Stored data
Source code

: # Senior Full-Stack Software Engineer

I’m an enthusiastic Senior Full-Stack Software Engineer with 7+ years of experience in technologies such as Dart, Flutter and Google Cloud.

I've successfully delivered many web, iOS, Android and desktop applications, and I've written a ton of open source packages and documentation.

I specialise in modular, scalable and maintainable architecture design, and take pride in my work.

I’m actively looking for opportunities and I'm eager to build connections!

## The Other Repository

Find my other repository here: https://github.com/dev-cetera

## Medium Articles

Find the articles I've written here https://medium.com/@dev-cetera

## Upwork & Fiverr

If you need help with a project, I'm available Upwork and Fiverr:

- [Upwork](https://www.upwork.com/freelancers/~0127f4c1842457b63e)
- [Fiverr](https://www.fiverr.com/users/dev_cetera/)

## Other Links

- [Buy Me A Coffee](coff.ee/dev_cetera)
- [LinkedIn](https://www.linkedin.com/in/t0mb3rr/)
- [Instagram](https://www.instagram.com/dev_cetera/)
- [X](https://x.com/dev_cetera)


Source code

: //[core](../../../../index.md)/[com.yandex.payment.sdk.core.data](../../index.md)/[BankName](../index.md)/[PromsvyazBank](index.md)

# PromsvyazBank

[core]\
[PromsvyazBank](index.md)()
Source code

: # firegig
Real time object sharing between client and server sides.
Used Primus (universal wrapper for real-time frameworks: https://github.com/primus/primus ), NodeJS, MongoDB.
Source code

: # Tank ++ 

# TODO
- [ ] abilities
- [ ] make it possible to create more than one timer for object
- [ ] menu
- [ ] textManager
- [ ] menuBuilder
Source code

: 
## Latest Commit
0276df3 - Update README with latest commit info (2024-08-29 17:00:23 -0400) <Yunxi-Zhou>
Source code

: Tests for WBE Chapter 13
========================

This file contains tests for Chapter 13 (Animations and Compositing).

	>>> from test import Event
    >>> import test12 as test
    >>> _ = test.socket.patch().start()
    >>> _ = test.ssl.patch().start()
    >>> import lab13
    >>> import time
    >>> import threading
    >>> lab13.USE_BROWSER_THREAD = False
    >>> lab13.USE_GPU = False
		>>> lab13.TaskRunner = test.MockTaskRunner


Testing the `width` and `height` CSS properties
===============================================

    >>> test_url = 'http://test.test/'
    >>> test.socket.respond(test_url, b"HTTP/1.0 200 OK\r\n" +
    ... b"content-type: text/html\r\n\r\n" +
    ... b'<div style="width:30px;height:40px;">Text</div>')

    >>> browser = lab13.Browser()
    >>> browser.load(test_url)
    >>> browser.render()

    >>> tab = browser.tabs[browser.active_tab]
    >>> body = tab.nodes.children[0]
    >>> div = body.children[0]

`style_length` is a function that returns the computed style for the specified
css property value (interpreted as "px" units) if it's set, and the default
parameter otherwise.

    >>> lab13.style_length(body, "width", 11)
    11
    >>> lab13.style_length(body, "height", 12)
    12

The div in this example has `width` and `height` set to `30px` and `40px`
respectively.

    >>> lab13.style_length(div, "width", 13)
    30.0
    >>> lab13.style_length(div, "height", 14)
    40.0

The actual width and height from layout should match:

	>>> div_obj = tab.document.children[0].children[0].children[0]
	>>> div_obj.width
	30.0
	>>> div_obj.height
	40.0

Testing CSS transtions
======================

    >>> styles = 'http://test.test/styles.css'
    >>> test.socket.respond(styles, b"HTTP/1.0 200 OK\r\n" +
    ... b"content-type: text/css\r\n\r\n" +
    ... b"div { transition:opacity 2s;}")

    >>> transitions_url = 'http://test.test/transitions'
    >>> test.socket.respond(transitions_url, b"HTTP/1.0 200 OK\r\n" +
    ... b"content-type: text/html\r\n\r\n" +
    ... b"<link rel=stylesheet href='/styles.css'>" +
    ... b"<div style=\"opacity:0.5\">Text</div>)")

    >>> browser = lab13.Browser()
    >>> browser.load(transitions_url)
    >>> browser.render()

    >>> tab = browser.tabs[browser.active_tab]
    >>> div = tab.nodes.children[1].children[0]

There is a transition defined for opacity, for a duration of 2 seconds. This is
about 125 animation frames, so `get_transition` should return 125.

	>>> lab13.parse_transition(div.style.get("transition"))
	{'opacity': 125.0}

[Try it] Could you find each line in the entries that contains the string "children" and copy it?

[Output]
    >>> body = tab.nodes.children[0]
    >>> div = body.children[0]
	>>> div_obj = tab.document.children[0].children[0].children[0]
    >>> div = tab.nodes.children[1].children[0]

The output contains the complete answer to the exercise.